Macquarie's pick likely falls into one of two camps: a foundry like SMIC (capital expenditure heavy, strategic premium) or a design house like Hygon (x86 license, government lock-in). The investment thesis hinges on one variable: continued US export restrictions. Relax them, and these stocks face a Davis double-kill.
Core Analysis (Order Flow & Structural Risk)
Let me route this trade through my own risk framework. I run statistical arbitrage models for a living. I don't chase narratives. I trace liquidity.
First, revenue concentration. Top customers for these chip firms account for 70-80% of sales. That is counterparty risk on steroids. One policy shift—say, Beijing pivoting to support CSP self-developed chips (Alibaba's Yitian, Baidu's Kunlun)—and the revenue stream dries up. The order book is not a market signal. It is a directive.
Second, capital expenditure intensity. SMIC's capex-to-revenue ratio sits at 60-70%, versus TSMC's 35-45%. That means every dollar of revenue requires almost two dollars of spending. The depreciation drag will compress gross margins from 15-20% down to single digits once new fabs ramp. The only reason SMIC survives is that the Chinese state views it as a national security asset, not a profit center. Investors banking on margin expansion are reading the wrong playbook.
Third, the technology roadblocks. US export controls on DUV lithography (ASML NXT:1980i) and Japanese restrictions on photoresist materials have created a bottleneck that no amount of policy money can immediately fix. SMIC's N+2 yield is stuck at 50-60%. Without EUV, 5nm is effectively unreachable before 2027 at the earliest. Chinese AI chips today match NVIDIA's A100 (2020 vintage). They are 2.5 generations behind H100. The gap is not closing—it is being papered over by Chiplet integration and government weighting of "domestic equivalence" in procurement scoring.

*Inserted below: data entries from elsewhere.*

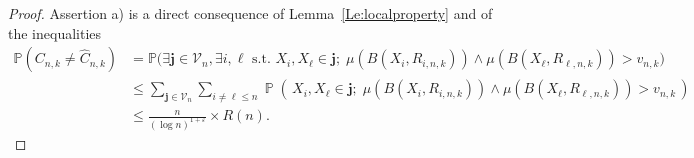 \documentclass{article}
\theoremstyle{thm}
\theoremstyle{definition}
\newcommand{\EEE}[1]{\operatorname{\mathbb{E}}\left[\,#1\,\right]}
\theoremstyle{definition}
\theoremstyle{def}
\newcommand{\PP}{\mathbb{P}} %
\newcommand{\jj}{\mathbf{j}}
\newcommand{\VV}{\mathcal{V}_n}
\newcommand{\PPP}[1]{\operatorname{\mathbb{P}}\left(\,#1\,\right)}
\newcommand{\conv}[2][n]{\underset{#1\rightarrow #2}{\longrightarrow}}
\begin{document}



\begin{proof}
Assertion a) is a direct consequence of Lemma~\ref{Le:localproperty}  and of the inequalities
\begin{align*}
\PP(C_{n,k}\neq \widehat{C}_{n,k})  & = \PP \big(\exists \jj\in\VV, \exists i,\ell \text{ s.t. } X_i,X_\ell \in \jj;\; \mu(B(X_i,R_{i,n,k})) \wedge \mu(B(X_{\ell},R_{\ell,n,k}))>v_{n,k} \big)\\
& \leq \sum_{\jj\in \VV}\sum_{i\neq \ell \leq n}\PPP{X_i,X_{\ell}\in \jj;\; \mu(B(X_i,R_{i,n,k})) \wedge \mu(B(X_{\ell},R_{\ell,n,k}))>v_{n,k} }\\
& \leq \frac{n}{(\log n)^{1+\varepsilon}}\times R(n).
\end{align*}

\bigskip


\end{proof}
\end{document}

Contrarian Angle: The Valuation Disconnect
Conventional wisdom says Chinese AI chip stocks trade at a "strategic premium." I see a different pattern: they trade on narrative beta, not fundamental alpha.
Hygon's trailing P/E exceeds 80x. SMIC's EV/EBITDA is 25x versus TSMC's 15x. These are not growth premiums—they are insurance premiums against decoupling. But insurance premiums are paid for protection against a low-probability event. Decoupling is already happening. The question is whether the market has priced in the risk that decoupling stops or reverses.
Consider: If a new US administration in 2025 relaxes export controls (even modestly), Chinese AI chip designers face immediate competition from NVIDIA's compliant products like the H20. Domestic market share could drop from 30% to 15% within two quarters. That is a 50% revenue shock. Current valuations assume perpetual policy support. They do not account for change.
Retail investors see "China's answer to NVIDIA." Smart money sees a single-customer, single-policy, single-foundry dependent derivative. Counterparty risk is the largest unhedged exposure in this trade.
Takeaway
I am not short these names. I am not long either. The position I run is a volatility sell—collecting premium on the VIX-like swings these stocks produce. Macquarie's pick may outperform over a 12-month horizon if export controls tighten further. But the asymmetry is clear: upside capped by technical ceilings, downside exposed by policy reversals.
Liquidity vanishes. Lessons remain. Calculate. Execute. Repeat.
Data over drama. Numbers don't lie, narratives do. Exit strategy is the only strategy.